Numerical simulations were carried out to reproduce the behavior of the thermal plume for the scenario shown in Figure 8b, in which the plume disperses towards the intake of the power plant. The RS results served to calibrate the numerical model because of the lack of field measurements in the plume influence area. The calibration results showed good agreement with the RS data based on the applied metrics (Table 5). After model calibration, the results of three different turbulence closure models—AEM and the $k-L$ and $k-\epsilon$ models—were compared. In general, the results of the three turbulence closure models applied showed similar values of the dimensionless parameters compared. For quantities such as ${\nu }_t^{*}$ and ${\epsilon }^{*}$, the results of the $k-L$ model were not satisfactory, since it overpredicts the turbulence quantities, compared with the $k-\epsilon$ model. In addition, the three error criteria showed the least error when using the $k-\epsilon$ model; thus, according to these two findings, the $k-\epsilon$ model can be considered to have performed best among the three turbulence closure models applied for the case study. On the other hand, while using the HLES scheme, the compared dimensionless parameters showed different patterns. The area covered by thermal plumes estimated with HLES is smaller than the ones estimated by simulations without HLES. These differences can be attributed to the HLES theoretical background, which is specific for 2D simulations.

The results from analysis of both the hydrodynamic and thermal variables were consistent. For the hydrodynamic variables, it was observed that, at the outset, the plume is dominated by inertial processes due to the momentum induced in the discharge channel, and that it is later dominated by diffusive processes that are associated with the properties and characteristics of the coastal zone (Figure 13). The dimensionless number $F_{D\left(T\right)}$ showed that, close to the discharge, the thermal transport is dominated by forced convection induced by the discharge.

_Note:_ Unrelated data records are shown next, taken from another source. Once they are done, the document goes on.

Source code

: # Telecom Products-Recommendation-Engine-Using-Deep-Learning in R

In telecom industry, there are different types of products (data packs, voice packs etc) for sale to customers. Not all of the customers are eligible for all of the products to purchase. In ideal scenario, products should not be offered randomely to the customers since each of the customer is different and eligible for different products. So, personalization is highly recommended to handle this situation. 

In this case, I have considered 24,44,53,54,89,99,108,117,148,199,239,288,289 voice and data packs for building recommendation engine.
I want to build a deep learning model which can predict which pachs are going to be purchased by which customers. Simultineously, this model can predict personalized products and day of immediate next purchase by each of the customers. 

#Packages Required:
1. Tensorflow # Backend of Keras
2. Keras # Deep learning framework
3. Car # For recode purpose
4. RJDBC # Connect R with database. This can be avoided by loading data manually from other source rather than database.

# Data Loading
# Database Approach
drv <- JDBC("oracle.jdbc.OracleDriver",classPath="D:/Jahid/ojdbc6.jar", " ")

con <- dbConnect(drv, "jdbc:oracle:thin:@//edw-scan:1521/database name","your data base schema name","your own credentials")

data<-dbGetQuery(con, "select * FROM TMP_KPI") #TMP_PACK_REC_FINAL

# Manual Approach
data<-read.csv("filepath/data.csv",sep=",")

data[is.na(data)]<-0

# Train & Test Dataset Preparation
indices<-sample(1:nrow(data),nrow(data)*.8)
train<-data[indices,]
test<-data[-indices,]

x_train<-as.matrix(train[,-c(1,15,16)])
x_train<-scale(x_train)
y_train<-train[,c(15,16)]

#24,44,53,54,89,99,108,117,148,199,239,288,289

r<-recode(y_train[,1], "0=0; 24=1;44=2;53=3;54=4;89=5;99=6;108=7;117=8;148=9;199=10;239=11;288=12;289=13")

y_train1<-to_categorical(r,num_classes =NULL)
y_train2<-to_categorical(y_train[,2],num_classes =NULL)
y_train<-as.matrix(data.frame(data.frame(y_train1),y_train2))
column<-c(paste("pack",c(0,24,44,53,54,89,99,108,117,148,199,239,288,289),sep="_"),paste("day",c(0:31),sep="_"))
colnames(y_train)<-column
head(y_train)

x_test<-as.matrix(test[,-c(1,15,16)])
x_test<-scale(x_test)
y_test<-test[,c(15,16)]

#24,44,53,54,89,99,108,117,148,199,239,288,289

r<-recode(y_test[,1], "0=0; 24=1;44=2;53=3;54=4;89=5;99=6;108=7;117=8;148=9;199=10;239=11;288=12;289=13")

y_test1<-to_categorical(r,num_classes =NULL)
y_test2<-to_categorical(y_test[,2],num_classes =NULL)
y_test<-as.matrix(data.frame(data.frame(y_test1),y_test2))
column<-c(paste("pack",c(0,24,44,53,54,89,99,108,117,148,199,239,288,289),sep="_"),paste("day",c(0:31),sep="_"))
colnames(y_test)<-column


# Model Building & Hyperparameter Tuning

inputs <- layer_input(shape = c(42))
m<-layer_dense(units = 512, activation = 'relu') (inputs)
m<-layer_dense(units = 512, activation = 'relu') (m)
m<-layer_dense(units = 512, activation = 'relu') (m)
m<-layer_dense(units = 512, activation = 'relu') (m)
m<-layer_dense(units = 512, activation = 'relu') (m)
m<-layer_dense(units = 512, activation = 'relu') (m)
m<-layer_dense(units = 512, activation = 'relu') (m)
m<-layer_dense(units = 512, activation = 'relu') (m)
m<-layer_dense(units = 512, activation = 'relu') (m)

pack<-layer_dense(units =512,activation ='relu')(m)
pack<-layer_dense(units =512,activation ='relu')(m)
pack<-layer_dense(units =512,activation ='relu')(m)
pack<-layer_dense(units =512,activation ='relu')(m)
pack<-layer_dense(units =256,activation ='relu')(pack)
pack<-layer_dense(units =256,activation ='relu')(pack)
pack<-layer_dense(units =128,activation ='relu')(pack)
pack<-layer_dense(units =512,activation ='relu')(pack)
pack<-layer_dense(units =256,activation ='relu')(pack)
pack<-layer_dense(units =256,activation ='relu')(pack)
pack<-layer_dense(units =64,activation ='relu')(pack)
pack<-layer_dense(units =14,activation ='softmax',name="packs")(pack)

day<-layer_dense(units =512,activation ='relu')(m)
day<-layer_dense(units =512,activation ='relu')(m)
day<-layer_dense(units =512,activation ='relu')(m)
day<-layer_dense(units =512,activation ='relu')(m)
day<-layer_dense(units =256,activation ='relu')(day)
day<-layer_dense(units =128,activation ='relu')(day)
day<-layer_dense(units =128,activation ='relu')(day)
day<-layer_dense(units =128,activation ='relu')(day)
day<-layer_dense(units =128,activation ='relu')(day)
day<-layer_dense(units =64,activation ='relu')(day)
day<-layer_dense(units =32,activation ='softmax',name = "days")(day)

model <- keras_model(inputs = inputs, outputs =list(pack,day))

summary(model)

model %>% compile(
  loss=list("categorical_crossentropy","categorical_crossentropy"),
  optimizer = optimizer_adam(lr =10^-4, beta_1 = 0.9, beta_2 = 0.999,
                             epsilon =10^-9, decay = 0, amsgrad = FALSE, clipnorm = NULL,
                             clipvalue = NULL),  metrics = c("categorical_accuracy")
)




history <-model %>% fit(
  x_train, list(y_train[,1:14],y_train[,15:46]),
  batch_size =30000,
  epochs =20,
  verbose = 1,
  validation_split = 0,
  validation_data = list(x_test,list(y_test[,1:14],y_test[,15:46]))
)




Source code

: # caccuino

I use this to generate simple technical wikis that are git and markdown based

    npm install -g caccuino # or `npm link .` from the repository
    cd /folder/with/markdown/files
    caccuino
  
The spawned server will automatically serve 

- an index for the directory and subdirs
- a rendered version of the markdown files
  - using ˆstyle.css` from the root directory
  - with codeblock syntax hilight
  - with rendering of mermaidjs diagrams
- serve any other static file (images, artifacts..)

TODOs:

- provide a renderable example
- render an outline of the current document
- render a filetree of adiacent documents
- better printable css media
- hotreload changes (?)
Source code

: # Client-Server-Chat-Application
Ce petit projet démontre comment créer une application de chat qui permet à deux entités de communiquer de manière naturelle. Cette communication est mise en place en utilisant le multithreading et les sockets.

In the far field, the thermal transport is dominated by mixed convection associated with the properties and characteristics of the sea in the coastal zone.

Finally, the combination of different techniques to analyze the behavior of thermal plume dispersion into the sea, RS and numerical simulation in this case, provides a better understanding of the phenomenon, regarding spatial effects from the perspective of power plant performance and low environmental impacts. With a lack of local field measurements, the use of RS calibrated with field measurements of an extended area was a good alternative to calibrate and validate numerical simulations in the local influence area of the thermal plume.